Scorned lovers who post photos and video of their ex’s will soon be facing more than a guilty conscience, after a Florida lawmaker proposed a bill making it a felony to post revenge porn online.

The proposed bill would make it a felony to publish nude photos or videos of a person online with their identifying information without their permission.

“This is about a person posting an image that has no legitimate purpose but to harass a victim by associating it to their name, their social media with their personal identifiers. It puts them at risk, it puts them at emotional distress from the [effects] of these postings,” said author of the bill Agent Daniel Ogden to My Fox Orlando.

The Brevard County Sheriff’s Office Agent is calling the legislation a tool in fighting against cyber bullying after repeatedly receiving reports of nude photos scandals from all ages and sexes.

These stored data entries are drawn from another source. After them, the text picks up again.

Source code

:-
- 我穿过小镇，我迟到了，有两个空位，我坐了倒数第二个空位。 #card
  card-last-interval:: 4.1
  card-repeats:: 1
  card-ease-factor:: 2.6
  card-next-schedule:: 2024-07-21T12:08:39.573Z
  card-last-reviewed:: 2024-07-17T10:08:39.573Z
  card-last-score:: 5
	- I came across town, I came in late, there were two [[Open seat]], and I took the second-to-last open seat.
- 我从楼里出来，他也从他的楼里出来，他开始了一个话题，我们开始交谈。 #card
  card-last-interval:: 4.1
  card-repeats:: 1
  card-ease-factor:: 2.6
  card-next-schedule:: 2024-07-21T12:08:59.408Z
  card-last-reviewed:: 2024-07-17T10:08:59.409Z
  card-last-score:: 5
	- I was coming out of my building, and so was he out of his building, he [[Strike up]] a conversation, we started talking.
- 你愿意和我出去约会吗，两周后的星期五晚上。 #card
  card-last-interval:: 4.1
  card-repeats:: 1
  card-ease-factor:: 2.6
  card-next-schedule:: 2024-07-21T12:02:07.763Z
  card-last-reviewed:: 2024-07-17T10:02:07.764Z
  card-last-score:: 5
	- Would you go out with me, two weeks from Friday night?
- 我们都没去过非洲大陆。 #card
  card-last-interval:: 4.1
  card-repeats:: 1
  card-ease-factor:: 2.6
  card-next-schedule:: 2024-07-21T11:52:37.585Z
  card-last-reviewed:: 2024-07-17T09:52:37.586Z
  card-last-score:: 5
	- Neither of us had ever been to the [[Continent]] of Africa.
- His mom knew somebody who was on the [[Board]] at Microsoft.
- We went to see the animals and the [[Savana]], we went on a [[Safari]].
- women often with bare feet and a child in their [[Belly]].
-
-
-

“We’ve had students come forward, college students, that have found out that there were images of them posted online, and one of them in particular wanted to apply for a job as a teacher but is afraid to because of these postings in fear that someone may do an Internet search of her name and find these images, and she does not want that to affect her career,” said Ogden.

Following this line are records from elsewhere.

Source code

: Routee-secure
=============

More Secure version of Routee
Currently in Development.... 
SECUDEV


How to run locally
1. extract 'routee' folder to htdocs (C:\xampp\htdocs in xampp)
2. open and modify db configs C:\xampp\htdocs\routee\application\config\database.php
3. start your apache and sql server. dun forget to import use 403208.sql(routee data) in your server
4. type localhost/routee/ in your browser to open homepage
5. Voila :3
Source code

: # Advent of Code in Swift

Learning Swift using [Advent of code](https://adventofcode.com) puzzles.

If passed, the bill, now titled “Computer of Electronic Device Harassment,” will require up to five years behind bars for anyone who is convicted, making it a third-degree felony.

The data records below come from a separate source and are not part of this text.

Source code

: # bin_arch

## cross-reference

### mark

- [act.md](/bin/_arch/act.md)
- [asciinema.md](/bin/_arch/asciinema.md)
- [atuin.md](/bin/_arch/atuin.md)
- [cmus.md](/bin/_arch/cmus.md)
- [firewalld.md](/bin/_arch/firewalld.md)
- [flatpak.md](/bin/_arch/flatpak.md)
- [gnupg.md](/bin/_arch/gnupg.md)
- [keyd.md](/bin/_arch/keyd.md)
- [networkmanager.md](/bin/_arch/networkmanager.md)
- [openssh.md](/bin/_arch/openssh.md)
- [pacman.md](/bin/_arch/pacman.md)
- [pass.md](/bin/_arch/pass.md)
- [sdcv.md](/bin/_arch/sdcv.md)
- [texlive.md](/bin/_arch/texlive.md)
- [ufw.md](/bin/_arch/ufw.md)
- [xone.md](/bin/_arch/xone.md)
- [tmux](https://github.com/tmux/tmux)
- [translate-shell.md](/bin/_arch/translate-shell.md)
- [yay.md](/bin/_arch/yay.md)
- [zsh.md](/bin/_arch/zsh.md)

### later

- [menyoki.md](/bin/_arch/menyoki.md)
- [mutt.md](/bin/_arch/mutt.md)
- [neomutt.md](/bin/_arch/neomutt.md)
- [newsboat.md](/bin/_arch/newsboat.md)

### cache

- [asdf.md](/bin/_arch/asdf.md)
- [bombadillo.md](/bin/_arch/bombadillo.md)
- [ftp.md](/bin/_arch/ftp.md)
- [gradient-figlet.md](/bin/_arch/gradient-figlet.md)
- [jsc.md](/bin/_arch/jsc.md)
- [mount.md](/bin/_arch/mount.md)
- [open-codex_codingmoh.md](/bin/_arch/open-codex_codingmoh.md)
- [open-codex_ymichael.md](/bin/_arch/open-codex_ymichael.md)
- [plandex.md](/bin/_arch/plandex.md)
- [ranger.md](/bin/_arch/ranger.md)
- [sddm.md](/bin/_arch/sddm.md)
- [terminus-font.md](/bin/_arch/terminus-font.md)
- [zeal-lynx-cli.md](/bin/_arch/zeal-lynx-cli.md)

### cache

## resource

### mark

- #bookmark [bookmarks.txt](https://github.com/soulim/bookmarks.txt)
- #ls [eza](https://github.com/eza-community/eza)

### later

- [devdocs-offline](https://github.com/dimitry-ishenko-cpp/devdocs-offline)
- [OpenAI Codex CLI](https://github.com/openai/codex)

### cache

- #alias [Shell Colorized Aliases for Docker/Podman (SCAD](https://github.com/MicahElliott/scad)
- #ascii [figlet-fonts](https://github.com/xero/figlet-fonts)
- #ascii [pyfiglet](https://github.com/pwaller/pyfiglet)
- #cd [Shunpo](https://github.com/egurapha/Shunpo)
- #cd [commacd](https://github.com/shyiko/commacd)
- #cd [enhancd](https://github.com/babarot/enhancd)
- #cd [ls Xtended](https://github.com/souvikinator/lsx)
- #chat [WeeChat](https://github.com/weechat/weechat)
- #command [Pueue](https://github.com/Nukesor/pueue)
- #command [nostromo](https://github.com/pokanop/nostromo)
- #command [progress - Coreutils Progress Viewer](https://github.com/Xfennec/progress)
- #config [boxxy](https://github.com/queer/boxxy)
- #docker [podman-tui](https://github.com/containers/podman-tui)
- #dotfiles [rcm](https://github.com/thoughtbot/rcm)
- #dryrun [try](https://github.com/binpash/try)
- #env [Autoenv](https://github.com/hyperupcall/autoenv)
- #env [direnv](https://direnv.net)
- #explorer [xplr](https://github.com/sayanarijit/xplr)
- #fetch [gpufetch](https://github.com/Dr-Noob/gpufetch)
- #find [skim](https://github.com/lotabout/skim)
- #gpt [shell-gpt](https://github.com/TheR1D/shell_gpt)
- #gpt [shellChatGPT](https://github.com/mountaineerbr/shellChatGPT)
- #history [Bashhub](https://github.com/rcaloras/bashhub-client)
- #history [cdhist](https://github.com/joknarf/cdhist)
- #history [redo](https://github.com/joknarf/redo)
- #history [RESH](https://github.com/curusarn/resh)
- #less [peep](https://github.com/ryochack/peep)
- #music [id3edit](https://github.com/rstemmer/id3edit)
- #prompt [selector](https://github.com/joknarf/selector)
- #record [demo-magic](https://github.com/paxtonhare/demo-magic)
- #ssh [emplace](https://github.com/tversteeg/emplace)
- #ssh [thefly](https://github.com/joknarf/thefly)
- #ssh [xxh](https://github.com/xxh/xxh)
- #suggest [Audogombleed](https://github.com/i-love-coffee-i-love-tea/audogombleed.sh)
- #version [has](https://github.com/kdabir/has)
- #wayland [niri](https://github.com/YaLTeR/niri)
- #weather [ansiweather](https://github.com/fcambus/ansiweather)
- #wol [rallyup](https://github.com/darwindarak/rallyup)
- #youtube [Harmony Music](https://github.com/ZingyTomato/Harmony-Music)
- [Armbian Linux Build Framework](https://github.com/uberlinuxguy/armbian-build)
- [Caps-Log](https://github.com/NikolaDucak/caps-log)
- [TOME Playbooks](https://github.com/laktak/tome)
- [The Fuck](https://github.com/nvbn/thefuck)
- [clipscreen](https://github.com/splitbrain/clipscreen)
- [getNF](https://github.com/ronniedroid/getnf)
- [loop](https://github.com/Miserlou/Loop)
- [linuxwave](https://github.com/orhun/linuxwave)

Some are applauding the bill's intentions, including the co-founder of the non-profit organization, Without My Consent Erica Johnstone. Johnstone claims that although the bill would make a profound dent in the issue, the bill is at risk of not passing, with no previous bills pertaining to the issue in existence.

“Even if people aren’t afraid of being sued because they have nothing to lose, they are afraid of being convicted of a crime because that shows up on their record forever,” said Johnstone.

Law Professor at the University of Miami Mary Anne Franks said although with good intentions, the bill, which makes exceptions for photos and videos taken in public, has flaws in terms of what is considered consent, calling the terms “too narrow.”

“If a woman’s skirt blows up in the wind and she is not wearing anything underneath, can an image of her be posted to an up-skirt porn site? What about mothers breast-feeding in public? Is a public bathroom public? What about a changing room in a department store?” said Franks.

Others are calling the bill a controversy waiting to happen.

“Who owns the pictures?  Maybe I own them.  But maybe you give me a knife, does it mean I have the right to stab you with it,” said criminal defense attorney Hal Uhring. “There is all kinds of civil opportunities to sue for damages done.  I'm not sure it's criminalized,” he said.

The bill has already been passed by the House of Representatives Criminal Justice Committee and was first filed on Feb. 13.